Na canção, Julie era como aquelas atrizes míticas, que preenchiam todos os cantos da tela com um poder magistral inominável (não, não é só glamour) e faziam ecoar, além das meras palavras, toneladas de discursos e significados que a gente lê com alguma sensibilidade ignota, e que separam as deusas dos tolos mortais (v. Robin Goodfellow, the merry wanderer of the nignt). Claro, dirão alguns, a "mensagem" de dona London é mais unidimensional, mais voltada ao baixo-ventre. Sim, argumento, mas há aí mais arte e engenho, quando a execução é do nível dela do que se pode almejar o mercado carne de terceira que se tem hoje. Basta pegar o exemplo menos sutil de todos, Go Slow, onde Julie parte pros finalmentes e temos, sim, a canção mais explicitamente erótica da história, sem qualquer vulgaridade. Ora, ora, até o grande Porter (Cole) não resistiu à tentação do duplo sentido (como, ademais, Shakespeare) em coisas como "...Just got pinched in the As... tor bar?", então por que não Julie, com aquela voz defumada de bombshell de estourar Iwo Jima? E juntem-se mais e mais exemplos de grande interpretação, feminilidade e sofisticação, que transbordam de todo o repertório da moça, das mais batidas Cry me a River, No Moon at All, Love for Sale, Two Sleepy People, Easy Street, Around Midnight, Sophisticated Lady, A Cottage for Sale (em termos de ironia por segundo de música, um tesouro sem par!) e I’m in the Mood for Love, até pequenas pérolas como I Guess I Have to Change My Plan.

Com essa música, dentre outras, não dá para deixar de notar a influência que Julie London trouxe à Bossa-Nova, essa maravilhosa contribuição da civilização brasílica, extinta pouco depois, lá por volta de 1962, embora só creditem com freqüência o Chet Baker.

Ruy Castro nos conta que lá pelos 1970, o Maksoud tentou de tudo para trazer Julie London a estas plagas, mas a moça já estava por demais feliz na sua aldeia, o que matou o projeto. E foi até bom, porque só daria uma inveja danada de não estar lá para ouvir...

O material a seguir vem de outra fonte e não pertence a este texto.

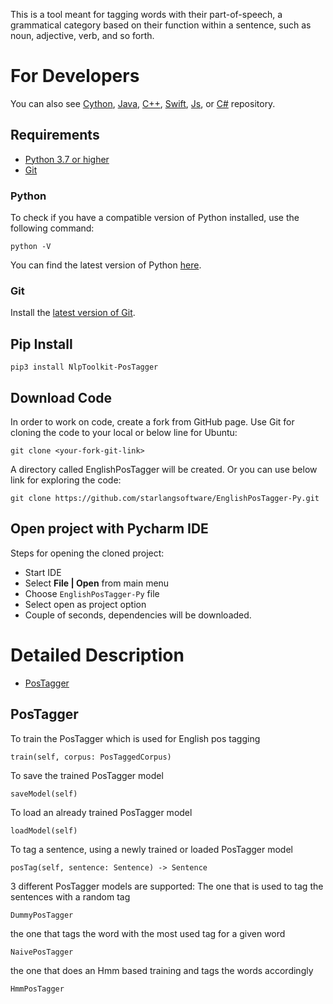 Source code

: This is a tool meant for tagging words with their part-of-speech, a grammatical category based on their function within a sentence, such as noun, adjective, verb, and so forth. 

For Developers
============

You can also see [Cython](https://github.com/starlangsoftware/EnglishPosTagger-Cy), [Java](https://github.com/starlangsoftware/EnglishPosTagger), [C++](https://github.com/starlangsoftware/EnglishPosTagger-CPP), [Swift](https://github.com/starlangsoftware/EnglishPosTagger-Swift), [Js](https://github.com/starlangsoftware/EnglishPosTagger-Js), or [C#](https://github.com/starlangsoftware/EnglishPosTagger-CS) repository.

## Requirements

* [Python 3.7 or higher](#python)
* [Git](#git)

### Python 

To check if you have a compatible version of Python installed, use the following command:

    python -V
    
You can find the latest version of Python [here](https://www.python.org/downloads/).

### Git

Install the [latest version of Git](https://git-scm.com/book/en/v2/Getting-Started-Installing-Git).

## Pip Install

	pip3 install NlpToolkit-PosTagger

## Download Code

In order to work on code, create a fork from GitHub page. 
Use Git for cloning the code to your local or below line for Ubuntu:

	git clone <your-fork-git-link>

A directory called EnglishPosTagger will be created. Or you can use below link for exploring the code:

	git clone https://github.com/starlangsoftware/EnglishPosTagger-Py.git

## Open project with Pycharm IDE

Steps for opening the cloned project:

* Start IDE
* Select **File | Open** from main menu
* Choose `EnglishPosTagger-Py` file
* Select open as project option
* Couple of seconds, dependencies will be downloaded. 

Detailed Description
============

+ [PosTagger](#postagger)

## PosTagger

To train the PosTagger which is used for English pos tagging 

	train(self, corpus: PosTaggedCorpus)
	
To save the trained PosTagger model

	saveModel(self)
	
To load an already trained PosTagger model

	loadModel(self)
	
To tag a sentence, using a newly trained or loaded PosTagger model

	posTag(self, sentence: Sentence) -> Sentence
	
3 different PosTagger models are supported: The one that is used to tag the sentences with a random tag

	DummyPosTagger
	
the one that tags the word with the most used tag for a given word

	NaivePosTagger
	
the one that does an Hmm based training and tags the words accordingly

	HmmPosTagger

Para as massas sofridas de hoje, a quem empulham lixos infinitos, como na dieta engorda-ganso de sádicos fazendeiros franceses, creio que foi aquela excelente moça auto-podólatra, a Diana Krall, quem resgatou o prestígio de Julie London, regravando Cry me a River, em 2000 (ou mais ou menos por essa época). Interessante como duas donzelas de qualidades vocais tão díspares – London com aquele fio de voz esfumaçado, que parece sair dela como aquela longa voluta cinza que se desprende da cigarreira de Gilda, Rita Hayworth, na famosa foto, e Krall com aquela potência vocal que só julgaríamos possível nas grandes divas negras do jazz – conseguem, ambas, resultados adoráveis com a mesma música (escrita por Arthur Hamilton que, dizem-me, foi coleguinha de colégio de Julie, coitado...).

E olhem que a voz de Julie faz falta nesse meio, onde ninguém se lhe compara, apesar da plêiade de boas cantoras de registros diferentes do dela – Krall, a pianista auto-podólatra de quem já falei; Péroux, com sua voz mediúnica, em que a desencarnada Miss Holliday "baixa" com gosto e aisance; Monheit, a discípula do Ivan Lins que carrega, para meu gosto, só um pouquinho demais no açúcar. Da Norah Jones não falo, porque acho coisa de ouvido de lata, pra mim soa chato pra cachorro!

Do yourself a favour: se nunca ouviu Julie London, você está se privando de um dos grandes prazeres estéticos que ainda se podem fruir enquanto, lá fora, os hunos sitiam as muralhas da civilização.